Debt settlement-Does it hurt your credit score?

Your Credit Minute Show Notes:

  • 00:01                                   YouTubers, what’s up? This is Nick Tsoukales with Key Credit Repair. Today we are talking about debt settlements. So the big question that we’re getting asked all the time is debt settlement, de-debt relief. Is it, is it hurting my score? Will it hurt my credit score? So let’s actually break down what a debt relief plan is, what debt settlement is, how it happens, and whether or not it hurts your credit score, okay?
  • 00:23                                   So typically a debt settlement plan, okay, is a plan where you are going to start setting aside a certain amount of money into a special purposes savings account, okay? Now with the savings account, as the money starts building up, okay, that money that-that savings, okay, is gonna start being used to settle each of your debts, okay.
  • 00:50                                   Now what are the major pros with a program like this? Well the first big thing is the savings, okay. Now let’s say you have a ten thousand dollar debt, okay. The debt settlement company typically is gonna negotiate a pretty aggressive settlement with this company, okay. So let’s say we have a debt collector, okay. Um that-that settling company is technically is going to be settling the debt somewhere between four and six thousand dollars, or somewhere between forty and sixty percent, so you have major savings.

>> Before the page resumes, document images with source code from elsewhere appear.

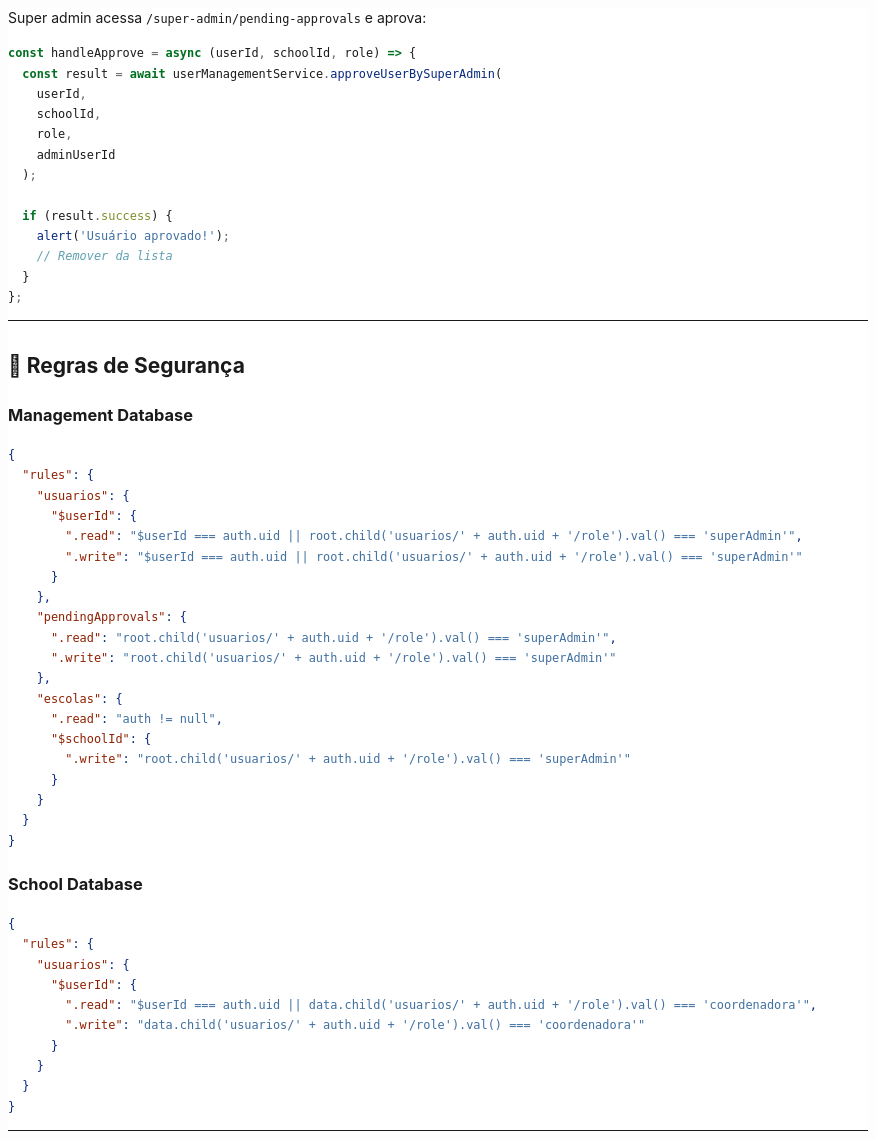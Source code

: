 Super admin acessa `/super-admin/pending-approvals` e aprova:

```javascript
const handleApprove = async (userId, schoolId, role) => {
  const result = await userManagementService.approveUserBySuperAdmin(
    userId,
    schoolId,
    role,
    adminUserId
  );
  
  if (result.success) {
    alert('Usuário aprovado!');
    // Remover da lista
  }
};
```

---

## 🔐 Regras de Segurança

### Management Database

```json
{
  "rules": {
    "usuarios": {
      "$userId": {
        ".read": "$userId === auth.uid || root.child('usuarios/' + auth.uid + '/role').val() === 'superAdmin'",
        ".write": "$userId === auth.uid || root.child('usuarios/' + auth.uid + '/role').val() === 'superAdmin'"
      }
    },
    "pendingApprovals": {
      ".read": "root.child('usuarios/' + auth.uid + '/role').val() === 'superAdmin'",
      ".write": "root.child('usuarios/' + auth.uid + '/role').val() === 'superAdmin'"
    },
    "escolas": {
      ".read": "auth != null",
      "$schoolId": {
        ".write": "root.child('usuarios/' + auth.uid + '/role').val() === 'superAdmin'"
      }
    }
  }
}
```

### School Database

```json
{
  "rules": {
    "usuarios": {
      "$userId": {
        ".read": "$userId === auth.uid || data.child('usuarios/' + auth.uid + '/role').val() === 'coordenadora'",
        ".write": "data.child('usuarios/' + auth.uid + '/role').val() === 'coordenadora'"
      }
    }
  }
}
```

---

  • 01:28                                   Now what is the downside, um with a debt settlement plan? Okay, well really there isn’t. As long as you’re in collections. So let’s say you-you’ve already fallen behind on all of your … uh on all of your accounts, okay? You’ve gone through some hardships and all of these accounts are currently in collection status. Paying the off through a settlement, bringing them to zero is going to help your credit score. It’s a positive thing for your credit, okay. These accounts are already in default.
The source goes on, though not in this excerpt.